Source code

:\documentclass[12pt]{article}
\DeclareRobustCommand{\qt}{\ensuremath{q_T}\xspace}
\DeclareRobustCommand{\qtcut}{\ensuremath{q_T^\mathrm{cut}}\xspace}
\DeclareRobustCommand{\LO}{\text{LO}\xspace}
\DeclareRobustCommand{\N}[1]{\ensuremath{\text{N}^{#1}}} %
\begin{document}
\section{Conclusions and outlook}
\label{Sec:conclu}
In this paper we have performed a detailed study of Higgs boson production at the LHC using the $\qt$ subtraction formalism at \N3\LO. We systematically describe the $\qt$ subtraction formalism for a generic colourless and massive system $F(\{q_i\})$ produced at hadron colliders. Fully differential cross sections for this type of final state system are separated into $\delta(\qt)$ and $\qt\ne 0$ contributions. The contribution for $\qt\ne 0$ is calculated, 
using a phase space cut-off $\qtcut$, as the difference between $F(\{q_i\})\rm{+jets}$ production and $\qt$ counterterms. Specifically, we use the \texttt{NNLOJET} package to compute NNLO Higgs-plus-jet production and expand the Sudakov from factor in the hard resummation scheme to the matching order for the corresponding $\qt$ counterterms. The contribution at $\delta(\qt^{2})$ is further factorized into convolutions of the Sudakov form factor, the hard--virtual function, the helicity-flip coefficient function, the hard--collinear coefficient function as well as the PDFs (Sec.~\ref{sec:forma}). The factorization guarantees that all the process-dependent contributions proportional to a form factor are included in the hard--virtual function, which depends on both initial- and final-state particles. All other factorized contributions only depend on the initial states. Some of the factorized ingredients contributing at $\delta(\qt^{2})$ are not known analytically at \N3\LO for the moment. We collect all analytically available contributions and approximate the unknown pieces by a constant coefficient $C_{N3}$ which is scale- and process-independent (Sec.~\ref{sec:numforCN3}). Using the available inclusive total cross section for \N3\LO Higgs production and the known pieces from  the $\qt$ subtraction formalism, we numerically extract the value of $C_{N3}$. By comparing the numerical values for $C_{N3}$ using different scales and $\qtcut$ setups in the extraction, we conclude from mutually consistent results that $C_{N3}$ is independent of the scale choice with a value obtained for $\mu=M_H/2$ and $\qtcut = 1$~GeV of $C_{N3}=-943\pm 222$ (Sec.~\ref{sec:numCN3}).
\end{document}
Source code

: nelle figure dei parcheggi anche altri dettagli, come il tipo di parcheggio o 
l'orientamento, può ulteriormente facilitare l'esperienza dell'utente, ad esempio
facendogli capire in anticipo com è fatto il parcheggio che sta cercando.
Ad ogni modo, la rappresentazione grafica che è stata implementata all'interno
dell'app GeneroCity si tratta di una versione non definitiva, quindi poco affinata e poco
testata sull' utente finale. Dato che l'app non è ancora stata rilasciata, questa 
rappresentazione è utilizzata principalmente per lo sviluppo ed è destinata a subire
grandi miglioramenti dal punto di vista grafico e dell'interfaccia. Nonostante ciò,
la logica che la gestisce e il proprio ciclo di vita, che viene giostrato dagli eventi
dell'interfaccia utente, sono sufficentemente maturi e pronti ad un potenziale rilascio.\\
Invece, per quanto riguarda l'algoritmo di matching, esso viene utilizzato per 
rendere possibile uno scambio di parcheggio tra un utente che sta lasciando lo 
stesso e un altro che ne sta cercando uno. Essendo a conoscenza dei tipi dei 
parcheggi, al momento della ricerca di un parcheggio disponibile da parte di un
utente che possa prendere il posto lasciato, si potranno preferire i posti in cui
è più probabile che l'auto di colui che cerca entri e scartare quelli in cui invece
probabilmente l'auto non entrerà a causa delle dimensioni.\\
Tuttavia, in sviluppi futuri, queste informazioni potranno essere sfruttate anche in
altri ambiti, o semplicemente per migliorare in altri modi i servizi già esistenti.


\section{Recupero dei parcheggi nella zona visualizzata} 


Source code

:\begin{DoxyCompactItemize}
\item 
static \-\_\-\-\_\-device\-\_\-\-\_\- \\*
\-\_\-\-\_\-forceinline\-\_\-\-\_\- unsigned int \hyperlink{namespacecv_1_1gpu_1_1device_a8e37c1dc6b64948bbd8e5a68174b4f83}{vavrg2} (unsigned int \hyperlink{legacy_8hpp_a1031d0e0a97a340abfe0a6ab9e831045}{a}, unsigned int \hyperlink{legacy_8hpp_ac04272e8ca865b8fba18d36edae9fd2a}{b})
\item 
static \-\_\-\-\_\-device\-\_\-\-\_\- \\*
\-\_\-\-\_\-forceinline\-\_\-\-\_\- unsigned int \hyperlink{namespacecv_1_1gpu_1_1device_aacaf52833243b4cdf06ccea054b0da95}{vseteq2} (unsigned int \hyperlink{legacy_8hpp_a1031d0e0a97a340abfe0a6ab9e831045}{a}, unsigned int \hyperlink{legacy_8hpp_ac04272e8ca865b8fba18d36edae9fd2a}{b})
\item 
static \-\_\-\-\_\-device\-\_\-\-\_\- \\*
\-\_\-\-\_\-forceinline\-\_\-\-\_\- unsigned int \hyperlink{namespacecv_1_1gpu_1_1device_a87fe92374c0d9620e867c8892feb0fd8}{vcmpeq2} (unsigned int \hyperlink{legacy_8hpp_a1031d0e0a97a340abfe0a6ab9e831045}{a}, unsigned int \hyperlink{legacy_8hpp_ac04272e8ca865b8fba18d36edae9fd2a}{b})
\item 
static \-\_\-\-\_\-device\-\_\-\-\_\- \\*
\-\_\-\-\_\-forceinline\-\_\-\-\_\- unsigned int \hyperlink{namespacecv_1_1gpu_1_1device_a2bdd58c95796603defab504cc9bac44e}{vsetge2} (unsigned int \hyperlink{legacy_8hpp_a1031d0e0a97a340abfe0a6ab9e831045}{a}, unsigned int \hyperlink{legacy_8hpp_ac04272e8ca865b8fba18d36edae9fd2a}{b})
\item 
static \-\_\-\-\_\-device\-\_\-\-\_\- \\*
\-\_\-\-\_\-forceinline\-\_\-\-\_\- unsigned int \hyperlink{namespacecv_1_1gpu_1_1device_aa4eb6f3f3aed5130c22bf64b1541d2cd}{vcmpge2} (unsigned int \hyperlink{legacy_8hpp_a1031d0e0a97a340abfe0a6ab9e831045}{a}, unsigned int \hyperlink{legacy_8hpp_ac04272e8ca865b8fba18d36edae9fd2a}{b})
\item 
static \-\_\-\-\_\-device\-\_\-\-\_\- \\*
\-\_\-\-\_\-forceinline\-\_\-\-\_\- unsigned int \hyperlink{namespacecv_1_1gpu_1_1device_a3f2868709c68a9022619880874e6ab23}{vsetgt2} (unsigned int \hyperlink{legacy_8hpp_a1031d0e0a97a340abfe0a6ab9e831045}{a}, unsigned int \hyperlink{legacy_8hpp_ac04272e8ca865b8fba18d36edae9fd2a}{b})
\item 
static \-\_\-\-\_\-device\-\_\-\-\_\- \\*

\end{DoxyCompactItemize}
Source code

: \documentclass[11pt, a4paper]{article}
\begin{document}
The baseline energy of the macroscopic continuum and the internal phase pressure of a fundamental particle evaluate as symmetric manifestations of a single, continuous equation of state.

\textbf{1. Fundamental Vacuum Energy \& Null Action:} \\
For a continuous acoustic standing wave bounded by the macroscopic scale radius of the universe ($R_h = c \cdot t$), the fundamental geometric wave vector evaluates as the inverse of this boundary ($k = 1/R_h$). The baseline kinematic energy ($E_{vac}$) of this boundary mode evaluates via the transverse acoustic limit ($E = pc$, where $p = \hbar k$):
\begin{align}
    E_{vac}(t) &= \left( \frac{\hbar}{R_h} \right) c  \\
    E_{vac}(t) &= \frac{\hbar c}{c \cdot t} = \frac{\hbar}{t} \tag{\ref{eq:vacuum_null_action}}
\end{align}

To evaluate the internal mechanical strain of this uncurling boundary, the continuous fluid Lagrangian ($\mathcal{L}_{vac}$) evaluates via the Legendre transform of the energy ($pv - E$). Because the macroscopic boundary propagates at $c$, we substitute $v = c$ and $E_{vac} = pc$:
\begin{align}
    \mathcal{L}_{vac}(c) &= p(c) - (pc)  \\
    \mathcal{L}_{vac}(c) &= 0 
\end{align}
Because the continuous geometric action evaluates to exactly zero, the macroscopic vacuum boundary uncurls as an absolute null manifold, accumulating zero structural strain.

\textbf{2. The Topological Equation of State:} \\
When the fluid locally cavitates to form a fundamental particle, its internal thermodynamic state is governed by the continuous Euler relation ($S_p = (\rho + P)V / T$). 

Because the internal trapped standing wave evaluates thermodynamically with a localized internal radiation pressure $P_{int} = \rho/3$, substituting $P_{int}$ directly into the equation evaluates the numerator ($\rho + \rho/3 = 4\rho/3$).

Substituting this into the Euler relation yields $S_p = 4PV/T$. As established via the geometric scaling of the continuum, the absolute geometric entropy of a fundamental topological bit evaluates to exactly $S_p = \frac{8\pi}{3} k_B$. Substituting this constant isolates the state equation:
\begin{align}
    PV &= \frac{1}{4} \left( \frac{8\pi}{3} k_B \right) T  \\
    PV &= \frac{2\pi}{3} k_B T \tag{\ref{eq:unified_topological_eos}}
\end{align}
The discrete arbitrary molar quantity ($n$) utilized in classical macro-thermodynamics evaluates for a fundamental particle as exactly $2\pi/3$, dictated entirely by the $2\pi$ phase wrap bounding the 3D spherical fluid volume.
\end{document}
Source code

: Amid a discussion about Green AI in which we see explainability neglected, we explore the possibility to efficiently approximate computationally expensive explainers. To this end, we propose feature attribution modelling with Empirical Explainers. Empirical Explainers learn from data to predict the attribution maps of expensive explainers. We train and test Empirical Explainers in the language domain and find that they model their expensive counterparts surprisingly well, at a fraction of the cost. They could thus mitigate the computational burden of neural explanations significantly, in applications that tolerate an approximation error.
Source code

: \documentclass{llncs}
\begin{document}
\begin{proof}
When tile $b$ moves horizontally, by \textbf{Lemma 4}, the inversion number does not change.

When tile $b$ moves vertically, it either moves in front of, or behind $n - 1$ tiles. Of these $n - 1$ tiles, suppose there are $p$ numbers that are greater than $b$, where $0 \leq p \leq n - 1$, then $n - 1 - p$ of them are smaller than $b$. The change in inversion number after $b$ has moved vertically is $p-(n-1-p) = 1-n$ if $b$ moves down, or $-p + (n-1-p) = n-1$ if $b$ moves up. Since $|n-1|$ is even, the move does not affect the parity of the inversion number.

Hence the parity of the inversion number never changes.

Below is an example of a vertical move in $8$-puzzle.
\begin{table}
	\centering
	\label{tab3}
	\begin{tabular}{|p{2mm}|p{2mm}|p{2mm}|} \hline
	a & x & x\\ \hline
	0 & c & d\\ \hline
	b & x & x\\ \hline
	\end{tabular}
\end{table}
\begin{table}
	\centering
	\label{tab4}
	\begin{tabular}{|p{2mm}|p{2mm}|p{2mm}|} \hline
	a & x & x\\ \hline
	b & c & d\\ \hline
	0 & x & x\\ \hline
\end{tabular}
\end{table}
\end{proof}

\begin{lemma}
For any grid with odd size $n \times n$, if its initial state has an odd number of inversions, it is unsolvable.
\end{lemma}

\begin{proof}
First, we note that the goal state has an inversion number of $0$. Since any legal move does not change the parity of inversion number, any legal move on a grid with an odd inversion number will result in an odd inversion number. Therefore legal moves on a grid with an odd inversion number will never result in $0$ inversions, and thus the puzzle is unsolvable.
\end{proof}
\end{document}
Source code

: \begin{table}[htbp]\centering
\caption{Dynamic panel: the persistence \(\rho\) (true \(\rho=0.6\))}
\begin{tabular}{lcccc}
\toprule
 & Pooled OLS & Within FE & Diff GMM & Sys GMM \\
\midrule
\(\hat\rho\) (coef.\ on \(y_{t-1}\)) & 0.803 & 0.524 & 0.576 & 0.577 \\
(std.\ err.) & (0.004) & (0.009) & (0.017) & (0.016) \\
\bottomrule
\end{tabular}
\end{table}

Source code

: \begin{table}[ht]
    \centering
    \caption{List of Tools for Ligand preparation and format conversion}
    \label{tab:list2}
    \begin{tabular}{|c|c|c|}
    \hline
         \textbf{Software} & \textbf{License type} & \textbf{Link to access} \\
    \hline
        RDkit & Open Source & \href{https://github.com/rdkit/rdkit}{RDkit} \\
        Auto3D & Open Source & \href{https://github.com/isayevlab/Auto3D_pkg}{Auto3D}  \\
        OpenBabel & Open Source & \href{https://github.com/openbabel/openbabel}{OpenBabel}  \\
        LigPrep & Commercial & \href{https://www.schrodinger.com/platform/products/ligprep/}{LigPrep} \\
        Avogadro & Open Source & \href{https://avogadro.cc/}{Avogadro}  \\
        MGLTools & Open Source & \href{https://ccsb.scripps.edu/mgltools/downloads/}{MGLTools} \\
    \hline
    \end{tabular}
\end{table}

********************

What you need to do
Reproduce verbatim only this range: the first line of the material through the line that contains "In this paper", inclusive.

Answer space
Source code

:\documentclass[12pt]{article}
\DeclareRobustCommand{\qt}{\ensuremath{q_T}\xspace}
\DeclareRobustCommand{\qtcut}{\ensuremath{q_T^\mathrm{cut}}\xspace}
\DeclareRobustCommand{\LO}{\text{LO}\xspace}
\DeclareRobustCommand{\N}[1]{\ensuremath{\text{N}^{#1}}} %
\begin{document}
\section{Conclusions and outlook}
\label{Sec:conclu}
In this paper we have performed a detailed study of Higgs boson production at the LHC using the $\qt$ subtraction formalism at \N3\LO. We systematically describe the $\qt$ subtraction formalism for a generic colourless and massive system $F(\{q_i\})$ produced at hadron colliders. Fully differential cross sections for this type of final state system are separated into $\delta(\qt)$ and $\qt\ne 0$ contributions. The contribution for $\qt\ne 0$ is calculated, 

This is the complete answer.